RECORDS FOR THIS EXERCISE

#####

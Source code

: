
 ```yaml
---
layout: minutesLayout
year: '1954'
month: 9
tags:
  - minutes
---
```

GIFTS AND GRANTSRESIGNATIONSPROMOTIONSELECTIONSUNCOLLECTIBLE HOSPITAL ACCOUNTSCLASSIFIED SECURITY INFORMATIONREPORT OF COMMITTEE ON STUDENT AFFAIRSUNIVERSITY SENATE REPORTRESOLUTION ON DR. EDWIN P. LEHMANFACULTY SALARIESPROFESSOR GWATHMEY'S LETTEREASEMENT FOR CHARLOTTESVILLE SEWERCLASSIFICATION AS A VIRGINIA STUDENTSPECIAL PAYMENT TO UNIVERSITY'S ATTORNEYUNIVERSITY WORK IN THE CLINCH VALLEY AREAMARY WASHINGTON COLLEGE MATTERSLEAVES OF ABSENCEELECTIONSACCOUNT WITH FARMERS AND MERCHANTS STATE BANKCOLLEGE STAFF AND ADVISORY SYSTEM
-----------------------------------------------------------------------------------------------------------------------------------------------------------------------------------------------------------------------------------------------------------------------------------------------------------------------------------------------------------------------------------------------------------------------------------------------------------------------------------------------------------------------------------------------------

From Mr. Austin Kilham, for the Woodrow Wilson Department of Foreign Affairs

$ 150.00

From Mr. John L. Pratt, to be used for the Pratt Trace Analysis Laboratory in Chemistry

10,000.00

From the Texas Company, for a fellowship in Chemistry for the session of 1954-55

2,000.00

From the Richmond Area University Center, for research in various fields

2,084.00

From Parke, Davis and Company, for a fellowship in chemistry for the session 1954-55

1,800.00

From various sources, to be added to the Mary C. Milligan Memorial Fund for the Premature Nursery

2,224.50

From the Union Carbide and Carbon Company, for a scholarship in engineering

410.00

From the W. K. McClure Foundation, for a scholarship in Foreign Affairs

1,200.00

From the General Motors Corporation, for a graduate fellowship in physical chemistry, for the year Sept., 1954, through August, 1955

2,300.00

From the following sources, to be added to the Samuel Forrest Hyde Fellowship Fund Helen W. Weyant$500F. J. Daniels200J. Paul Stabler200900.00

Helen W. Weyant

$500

#####

In the entries above, find every line holding the word "session" and copy it out.

From the Texas Company, for a fellowship in Chemistry for the session of 1954-55
From Parke, Davis and Company, for a fellowship in chemistry for the session 1954-55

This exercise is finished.